Aim of the task => Every line below between the line holding "Stunned chance reduced." and the line holding "2. *Item & Block Changes*", inclusive, should be repeated exactly, and all other lines omitted.

Records shown =>
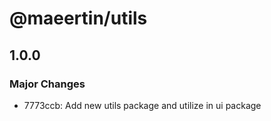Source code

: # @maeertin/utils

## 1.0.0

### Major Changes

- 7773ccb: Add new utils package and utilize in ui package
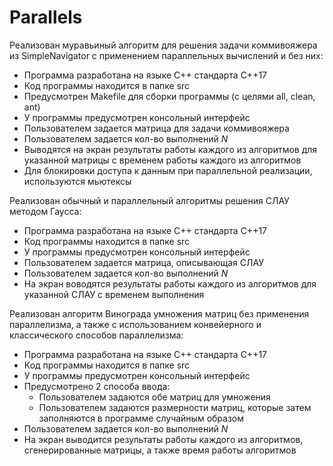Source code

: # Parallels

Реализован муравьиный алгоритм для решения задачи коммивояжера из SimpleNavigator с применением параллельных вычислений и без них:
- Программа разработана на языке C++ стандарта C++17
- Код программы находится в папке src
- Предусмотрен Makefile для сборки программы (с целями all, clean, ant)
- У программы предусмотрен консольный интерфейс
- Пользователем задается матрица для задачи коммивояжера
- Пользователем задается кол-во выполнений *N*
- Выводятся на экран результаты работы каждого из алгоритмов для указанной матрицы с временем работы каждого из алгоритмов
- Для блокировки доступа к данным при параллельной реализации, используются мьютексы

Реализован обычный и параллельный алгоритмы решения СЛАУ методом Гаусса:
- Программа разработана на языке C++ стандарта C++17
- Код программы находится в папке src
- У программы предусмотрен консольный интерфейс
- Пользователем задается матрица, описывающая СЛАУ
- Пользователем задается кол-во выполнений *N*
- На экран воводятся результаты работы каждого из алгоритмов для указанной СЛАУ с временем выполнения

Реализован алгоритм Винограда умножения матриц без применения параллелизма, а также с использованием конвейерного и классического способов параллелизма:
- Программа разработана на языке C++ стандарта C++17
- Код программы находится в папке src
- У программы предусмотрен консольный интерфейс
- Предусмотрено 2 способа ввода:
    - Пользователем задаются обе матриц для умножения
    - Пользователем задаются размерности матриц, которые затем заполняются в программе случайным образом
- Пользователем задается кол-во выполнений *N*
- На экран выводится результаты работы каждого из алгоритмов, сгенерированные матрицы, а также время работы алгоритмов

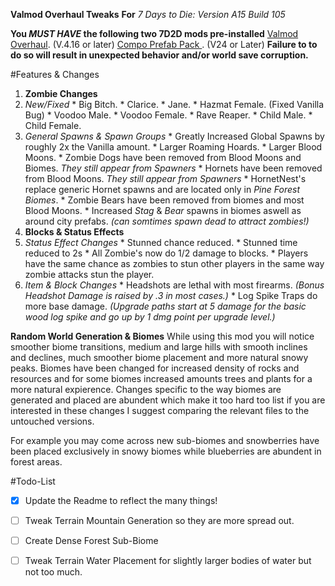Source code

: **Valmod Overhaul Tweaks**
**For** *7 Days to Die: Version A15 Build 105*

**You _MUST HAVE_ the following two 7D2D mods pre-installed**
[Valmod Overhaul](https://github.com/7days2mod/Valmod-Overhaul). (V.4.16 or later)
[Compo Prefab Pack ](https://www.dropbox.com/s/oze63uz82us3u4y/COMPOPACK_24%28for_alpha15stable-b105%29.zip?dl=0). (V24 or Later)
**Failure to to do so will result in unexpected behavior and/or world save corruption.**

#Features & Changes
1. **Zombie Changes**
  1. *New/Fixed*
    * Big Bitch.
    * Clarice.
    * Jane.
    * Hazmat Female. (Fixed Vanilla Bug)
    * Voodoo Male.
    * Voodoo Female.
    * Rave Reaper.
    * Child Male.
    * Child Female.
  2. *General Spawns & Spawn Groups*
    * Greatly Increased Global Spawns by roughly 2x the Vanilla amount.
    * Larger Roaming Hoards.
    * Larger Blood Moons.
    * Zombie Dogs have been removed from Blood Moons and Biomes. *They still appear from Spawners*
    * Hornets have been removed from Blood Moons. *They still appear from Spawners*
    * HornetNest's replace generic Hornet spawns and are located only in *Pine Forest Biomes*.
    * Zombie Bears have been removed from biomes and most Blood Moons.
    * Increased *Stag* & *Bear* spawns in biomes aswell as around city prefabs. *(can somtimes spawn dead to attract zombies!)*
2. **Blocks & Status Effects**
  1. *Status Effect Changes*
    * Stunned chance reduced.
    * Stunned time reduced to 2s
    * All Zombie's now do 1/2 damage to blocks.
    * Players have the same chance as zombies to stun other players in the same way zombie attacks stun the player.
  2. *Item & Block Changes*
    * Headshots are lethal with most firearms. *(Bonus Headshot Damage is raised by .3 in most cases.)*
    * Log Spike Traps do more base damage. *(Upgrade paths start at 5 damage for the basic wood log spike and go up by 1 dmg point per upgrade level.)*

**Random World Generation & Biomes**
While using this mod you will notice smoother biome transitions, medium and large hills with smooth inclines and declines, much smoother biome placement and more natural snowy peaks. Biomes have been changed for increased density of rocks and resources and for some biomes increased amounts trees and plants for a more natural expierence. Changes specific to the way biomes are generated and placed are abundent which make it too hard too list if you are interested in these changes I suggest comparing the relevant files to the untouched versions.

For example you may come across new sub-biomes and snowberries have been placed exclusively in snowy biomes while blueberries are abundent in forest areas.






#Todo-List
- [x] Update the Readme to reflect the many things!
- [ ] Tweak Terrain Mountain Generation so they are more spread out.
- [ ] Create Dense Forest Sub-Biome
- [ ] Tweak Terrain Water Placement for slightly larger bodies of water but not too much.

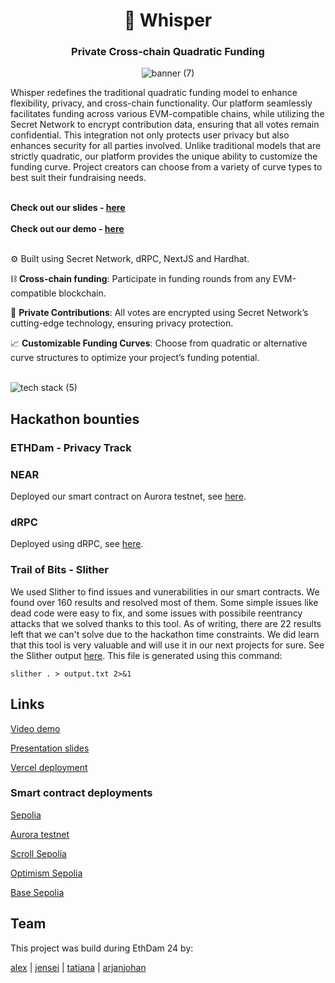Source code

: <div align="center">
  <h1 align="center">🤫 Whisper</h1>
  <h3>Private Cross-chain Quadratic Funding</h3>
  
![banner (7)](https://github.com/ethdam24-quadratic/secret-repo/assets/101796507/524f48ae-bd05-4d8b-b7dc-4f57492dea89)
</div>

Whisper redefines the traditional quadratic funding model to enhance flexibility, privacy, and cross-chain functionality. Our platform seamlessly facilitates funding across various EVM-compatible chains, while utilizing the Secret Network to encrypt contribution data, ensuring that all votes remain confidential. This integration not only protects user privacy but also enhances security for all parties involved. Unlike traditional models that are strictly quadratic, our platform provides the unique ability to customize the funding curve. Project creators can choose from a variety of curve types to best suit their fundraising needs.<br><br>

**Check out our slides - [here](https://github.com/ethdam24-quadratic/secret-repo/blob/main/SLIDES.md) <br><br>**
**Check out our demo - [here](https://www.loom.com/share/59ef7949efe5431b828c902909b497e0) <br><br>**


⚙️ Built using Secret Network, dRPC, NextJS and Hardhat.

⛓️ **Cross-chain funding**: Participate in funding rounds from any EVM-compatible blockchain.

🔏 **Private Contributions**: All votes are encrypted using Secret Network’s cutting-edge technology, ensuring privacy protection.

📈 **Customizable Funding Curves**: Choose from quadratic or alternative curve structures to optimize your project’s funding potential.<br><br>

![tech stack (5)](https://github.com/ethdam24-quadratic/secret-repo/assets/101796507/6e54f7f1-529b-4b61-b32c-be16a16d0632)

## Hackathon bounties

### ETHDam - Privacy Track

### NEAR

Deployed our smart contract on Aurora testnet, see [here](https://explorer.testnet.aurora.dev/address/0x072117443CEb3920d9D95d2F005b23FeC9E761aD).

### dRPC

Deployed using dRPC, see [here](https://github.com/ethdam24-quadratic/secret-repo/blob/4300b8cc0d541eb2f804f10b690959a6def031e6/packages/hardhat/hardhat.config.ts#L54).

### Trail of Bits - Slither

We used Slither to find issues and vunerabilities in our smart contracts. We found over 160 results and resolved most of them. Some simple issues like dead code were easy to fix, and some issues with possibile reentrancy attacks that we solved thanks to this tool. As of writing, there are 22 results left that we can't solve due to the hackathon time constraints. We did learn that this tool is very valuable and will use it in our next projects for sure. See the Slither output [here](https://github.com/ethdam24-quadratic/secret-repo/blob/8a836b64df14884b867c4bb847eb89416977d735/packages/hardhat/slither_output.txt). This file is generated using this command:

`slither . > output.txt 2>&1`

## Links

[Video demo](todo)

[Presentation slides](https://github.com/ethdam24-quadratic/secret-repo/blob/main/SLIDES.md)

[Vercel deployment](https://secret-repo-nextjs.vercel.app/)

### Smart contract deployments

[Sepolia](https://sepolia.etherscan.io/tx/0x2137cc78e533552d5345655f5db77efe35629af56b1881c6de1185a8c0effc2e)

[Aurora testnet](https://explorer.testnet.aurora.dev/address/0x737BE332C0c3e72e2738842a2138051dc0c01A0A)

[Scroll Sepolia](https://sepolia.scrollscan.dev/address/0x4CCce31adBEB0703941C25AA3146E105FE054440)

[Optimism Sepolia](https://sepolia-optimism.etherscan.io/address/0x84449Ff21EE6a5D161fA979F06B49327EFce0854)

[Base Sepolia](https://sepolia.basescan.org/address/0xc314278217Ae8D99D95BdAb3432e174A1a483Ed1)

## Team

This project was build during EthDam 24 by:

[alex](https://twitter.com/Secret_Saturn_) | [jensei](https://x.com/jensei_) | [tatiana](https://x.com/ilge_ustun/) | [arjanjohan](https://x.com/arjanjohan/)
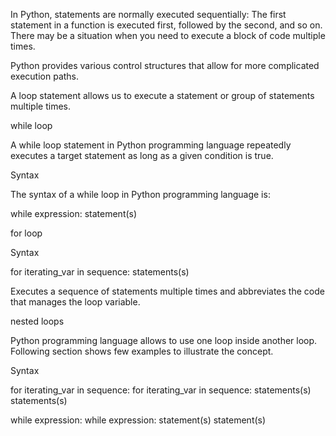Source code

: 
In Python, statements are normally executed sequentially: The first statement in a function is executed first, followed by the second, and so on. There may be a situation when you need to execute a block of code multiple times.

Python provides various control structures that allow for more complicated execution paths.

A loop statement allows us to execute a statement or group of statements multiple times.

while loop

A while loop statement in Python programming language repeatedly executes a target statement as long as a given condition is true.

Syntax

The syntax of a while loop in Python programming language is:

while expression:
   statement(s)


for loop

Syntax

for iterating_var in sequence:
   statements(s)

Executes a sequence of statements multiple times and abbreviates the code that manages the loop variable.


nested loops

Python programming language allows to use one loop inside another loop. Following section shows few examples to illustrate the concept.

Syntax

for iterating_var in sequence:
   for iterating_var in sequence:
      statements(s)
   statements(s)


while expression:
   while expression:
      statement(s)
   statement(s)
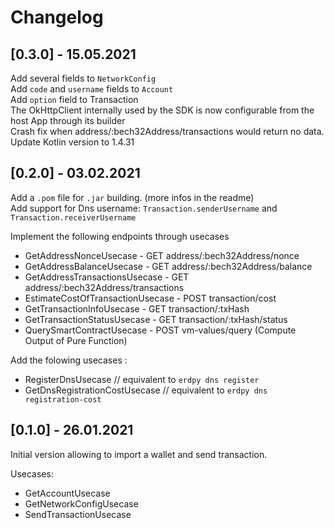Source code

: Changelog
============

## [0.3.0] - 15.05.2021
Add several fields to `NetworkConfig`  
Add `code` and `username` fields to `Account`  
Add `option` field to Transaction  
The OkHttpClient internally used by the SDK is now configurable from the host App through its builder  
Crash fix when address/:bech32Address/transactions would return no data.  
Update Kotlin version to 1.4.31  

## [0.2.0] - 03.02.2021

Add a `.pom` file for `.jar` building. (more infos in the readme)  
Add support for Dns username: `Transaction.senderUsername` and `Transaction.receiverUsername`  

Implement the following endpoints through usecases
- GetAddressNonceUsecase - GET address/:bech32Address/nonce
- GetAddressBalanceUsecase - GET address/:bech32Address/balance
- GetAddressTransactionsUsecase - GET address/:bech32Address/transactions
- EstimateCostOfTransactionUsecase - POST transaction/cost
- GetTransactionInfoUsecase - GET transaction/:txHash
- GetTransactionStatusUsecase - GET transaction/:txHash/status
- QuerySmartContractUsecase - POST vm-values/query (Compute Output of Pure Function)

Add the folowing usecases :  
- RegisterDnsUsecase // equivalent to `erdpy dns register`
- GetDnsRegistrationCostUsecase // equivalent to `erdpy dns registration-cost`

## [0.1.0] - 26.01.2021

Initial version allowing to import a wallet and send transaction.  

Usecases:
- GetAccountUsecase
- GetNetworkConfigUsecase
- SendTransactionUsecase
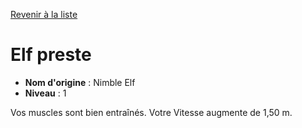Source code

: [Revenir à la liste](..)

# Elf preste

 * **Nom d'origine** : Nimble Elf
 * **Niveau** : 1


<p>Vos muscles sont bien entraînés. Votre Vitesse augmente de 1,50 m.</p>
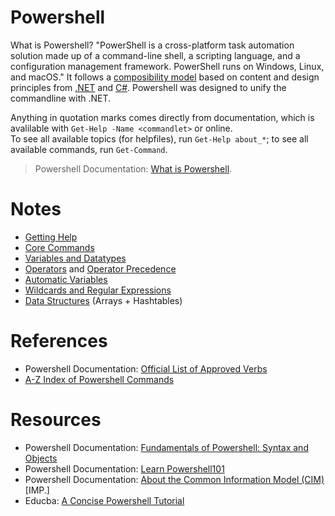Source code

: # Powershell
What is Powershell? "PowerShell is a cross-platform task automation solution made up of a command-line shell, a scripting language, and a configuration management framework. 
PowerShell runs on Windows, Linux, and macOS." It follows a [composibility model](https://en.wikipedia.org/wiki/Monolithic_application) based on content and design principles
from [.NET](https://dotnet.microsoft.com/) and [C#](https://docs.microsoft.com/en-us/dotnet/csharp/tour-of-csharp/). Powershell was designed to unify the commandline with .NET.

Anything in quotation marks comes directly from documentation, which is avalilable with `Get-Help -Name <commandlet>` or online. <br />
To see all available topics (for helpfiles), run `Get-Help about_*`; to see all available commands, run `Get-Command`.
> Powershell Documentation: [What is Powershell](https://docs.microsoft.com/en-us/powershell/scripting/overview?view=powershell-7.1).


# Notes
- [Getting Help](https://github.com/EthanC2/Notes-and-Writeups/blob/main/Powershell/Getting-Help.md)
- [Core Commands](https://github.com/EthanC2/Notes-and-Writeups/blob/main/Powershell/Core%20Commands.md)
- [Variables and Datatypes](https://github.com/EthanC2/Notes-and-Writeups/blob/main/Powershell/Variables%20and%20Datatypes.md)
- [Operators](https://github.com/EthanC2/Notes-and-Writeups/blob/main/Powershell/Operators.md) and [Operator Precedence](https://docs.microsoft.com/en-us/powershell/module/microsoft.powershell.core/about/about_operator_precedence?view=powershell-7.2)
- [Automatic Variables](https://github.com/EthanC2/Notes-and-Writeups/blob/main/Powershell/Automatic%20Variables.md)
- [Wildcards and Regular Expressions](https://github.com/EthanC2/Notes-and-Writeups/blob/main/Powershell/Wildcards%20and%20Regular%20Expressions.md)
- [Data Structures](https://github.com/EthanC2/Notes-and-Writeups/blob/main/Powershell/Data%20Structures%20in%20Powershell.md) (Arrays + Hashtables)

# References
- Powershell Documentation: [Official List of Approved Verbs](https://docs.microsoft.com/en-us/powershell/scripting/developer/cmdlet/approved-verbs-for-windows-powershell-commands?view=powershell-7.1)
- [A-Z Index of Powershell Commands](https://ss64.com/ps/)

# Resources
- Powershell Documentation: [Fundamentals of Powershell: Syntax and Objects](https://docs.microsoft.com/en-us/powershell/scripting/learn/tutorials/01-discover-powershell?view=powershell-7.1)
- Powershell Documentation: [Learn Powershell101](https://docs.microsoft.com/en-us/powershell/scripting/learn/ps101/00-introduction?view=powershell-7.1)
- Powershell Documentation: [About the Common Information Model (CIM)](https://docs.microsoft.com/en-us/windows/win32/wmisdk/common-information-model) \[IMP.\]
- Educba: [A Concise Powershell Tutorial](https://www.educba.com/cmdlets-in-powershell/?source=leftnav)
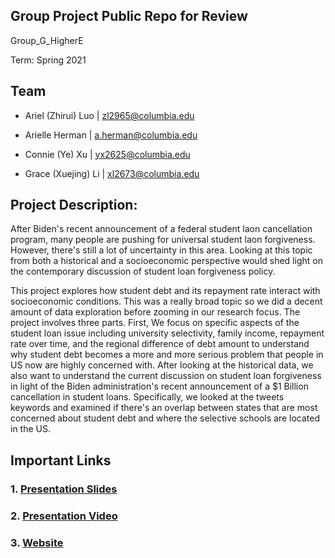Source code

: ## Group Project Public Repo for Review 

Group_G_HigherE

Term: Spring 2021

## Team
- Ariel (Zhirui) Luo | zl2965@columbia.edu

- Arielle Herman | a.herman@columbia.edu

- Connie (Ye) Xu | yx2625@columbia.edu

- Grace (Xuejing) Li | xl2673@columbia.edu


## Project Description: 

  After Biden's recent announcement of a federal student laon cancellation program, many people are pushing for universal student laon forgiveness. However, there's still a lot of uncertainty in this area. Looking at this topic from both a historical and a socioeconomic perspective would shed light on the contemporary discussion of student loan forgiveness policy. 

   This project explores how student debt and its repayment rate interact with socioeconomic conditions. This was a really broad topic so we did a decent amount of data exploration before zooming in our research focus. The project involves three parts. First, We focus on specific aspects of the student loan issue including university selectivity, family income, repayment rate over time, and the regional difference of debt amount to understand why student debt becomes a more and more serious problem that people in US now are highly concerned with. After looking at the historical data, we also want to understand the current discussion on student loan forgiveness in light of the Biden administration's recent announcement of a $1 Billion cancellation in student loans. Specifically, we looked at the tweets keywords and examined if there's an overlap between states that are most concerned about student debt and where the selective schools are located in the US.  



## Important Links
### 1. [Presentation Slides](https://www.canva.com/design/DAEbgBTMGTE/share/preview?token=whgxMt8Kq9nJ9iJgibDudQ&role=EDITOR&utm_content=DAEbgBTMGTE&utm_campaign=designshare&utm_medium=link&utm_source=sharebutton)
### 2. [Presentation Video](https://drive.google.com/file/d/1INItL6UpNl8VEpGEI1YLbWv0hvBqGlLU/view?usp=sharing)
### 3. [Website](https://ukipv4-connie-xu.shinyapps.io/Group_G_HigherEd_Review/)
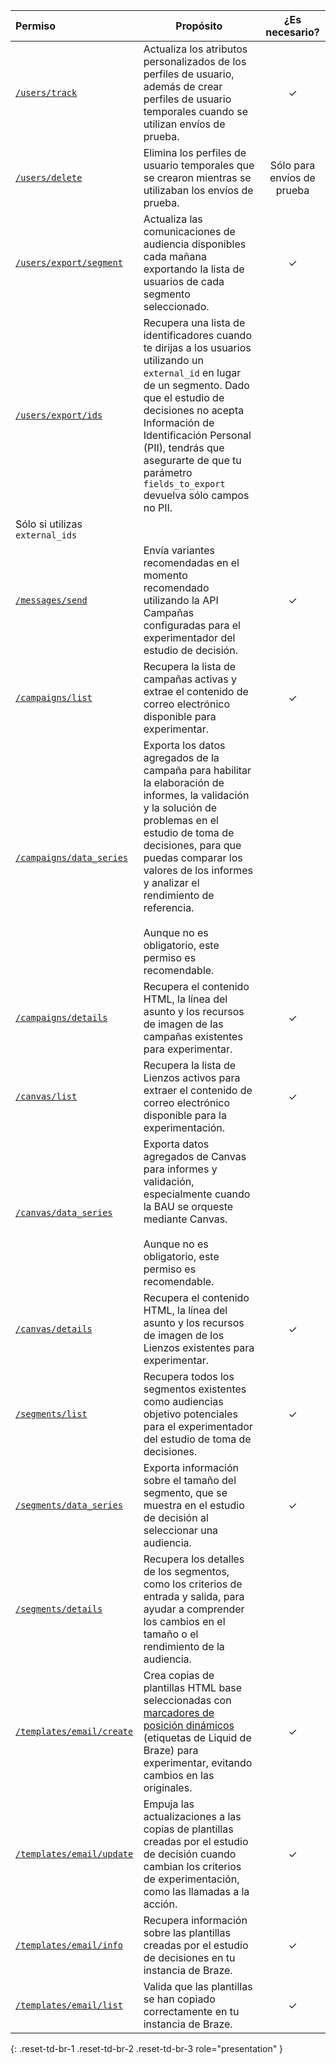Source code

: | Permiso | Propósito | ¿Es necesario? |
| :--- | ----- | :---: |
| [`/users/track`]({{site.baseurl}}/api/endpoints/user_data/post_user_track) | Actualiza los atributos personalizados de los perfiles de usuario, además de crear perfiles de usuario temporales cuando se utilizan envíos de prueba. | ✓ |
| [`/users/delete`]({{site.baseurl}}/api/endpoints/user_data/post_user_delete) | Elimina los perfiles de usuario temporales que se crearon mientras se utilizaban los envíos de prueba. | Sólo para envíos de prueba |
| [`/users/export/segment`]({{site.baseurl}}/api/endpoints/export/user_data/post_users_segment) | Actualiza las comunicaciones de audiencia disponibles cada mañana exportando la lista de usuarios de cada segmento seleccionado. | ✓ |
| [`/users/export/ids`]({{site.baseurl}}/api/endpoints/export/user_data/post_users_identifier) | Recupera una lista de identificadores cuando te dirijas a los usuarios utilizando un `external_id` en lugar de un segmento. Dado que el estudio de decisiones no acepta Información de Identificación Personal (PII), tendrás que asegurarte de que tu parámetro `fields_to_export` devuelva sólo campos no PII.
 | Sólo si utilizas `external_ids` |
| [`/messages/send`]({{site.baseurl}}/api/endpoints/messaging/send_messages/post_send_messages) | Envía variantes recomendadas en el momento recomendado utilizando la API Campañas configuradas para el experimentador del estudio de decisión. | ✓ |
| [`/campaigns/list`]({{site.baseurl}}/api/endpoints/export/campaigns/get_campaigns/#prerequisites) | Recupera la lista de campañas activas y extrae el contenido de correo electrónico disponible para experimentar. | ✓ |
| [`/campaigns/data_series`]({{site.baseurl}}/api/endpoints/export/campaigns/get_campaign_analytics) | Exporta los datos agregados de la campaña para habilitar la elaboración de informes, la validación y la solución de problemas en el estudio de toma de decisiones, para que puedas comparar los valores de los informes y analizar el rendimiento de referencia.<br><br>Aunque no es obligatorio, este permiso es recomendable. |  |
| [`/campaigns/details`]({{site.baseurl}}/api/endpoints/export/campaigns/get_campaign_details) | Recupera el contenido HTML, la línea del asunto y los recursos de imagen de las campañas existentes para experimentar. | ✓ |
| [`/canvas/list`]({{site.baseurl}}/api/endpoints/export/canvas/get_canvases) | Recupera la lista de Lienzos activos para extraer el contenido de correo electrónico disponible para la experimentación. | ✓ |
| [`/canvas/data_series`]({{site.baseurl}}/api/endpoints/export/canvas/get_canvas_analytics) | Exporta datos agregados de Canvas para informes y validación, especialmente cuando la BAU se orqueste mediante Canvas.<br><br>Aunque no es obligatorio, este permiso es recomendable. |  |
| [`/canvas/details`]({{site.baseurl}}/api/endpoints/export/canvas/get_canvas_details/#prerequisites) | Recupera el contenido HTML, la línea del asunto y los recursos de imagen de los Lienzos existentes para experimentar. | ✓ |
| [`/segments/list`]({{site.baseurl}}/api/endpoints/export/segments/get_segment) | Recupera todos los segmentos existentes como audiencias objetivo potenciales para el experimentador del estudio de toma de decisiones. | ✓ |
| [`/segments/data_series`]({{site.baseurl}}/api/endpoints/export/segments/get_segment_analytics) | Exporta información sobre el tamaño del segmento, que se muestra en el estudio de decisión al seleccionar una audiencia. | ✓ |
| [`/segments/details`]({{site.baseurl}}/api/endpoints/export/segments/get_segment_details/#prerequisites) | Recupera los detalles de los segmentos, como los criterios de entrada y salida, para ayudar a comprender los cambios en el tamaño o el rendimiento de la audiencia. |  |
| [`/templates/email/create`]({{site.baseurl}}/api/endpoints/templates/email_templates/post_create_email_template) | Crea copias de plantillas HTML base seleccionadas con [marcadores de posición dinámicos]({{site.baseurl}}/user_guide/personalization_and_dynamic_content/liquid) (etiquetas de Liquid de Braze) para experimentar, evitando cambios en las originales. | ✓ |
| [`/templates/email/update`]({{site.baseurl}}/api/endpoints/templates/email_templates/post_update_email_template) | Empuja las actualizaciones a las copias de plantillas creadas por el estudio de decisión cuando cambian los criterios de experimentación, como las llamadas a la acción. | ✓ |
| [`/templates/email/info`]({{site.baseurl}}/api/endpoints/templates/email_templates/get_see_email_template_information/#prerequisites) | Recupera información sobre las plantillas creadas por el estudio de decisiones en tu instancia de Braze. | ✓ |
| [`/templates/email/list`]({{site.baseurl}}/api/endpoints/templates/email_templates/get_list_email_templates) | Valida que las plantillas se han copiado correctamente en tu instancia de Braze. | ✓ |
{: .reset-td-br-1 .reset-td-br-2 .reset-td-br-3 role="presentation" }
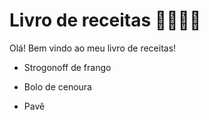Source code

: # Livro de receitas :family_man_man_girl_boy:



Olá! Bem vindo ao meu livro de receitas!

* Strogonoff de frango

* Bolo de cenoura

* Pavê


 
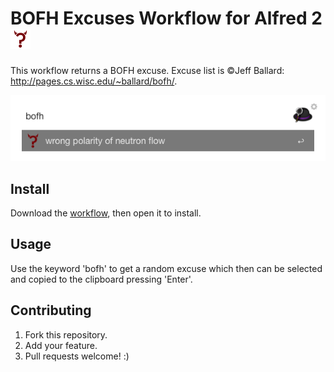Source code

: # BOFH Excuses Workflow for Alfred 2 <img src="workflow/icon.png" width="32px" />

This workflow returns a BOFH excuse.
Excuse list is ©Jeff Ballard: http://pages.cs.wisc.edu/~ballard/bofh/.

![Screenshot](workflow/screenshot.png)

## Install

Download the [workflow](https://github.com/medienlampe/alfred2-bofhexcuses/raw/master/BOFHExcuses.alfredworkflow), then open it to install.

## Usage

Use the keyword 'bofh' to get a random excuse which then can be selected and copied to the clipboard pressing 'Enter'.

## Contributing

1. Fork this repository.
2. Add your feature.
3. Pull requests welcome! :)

Output =>
    * Stunned chance reduced.
    * Stunned time reduced to 2s
    * All Zombie's now do 1/2 damage to blocks.
    * Players have the same chance as zombies to stun other players in the same way zombie attacks stun the player.
  2. *Item & Block Changes*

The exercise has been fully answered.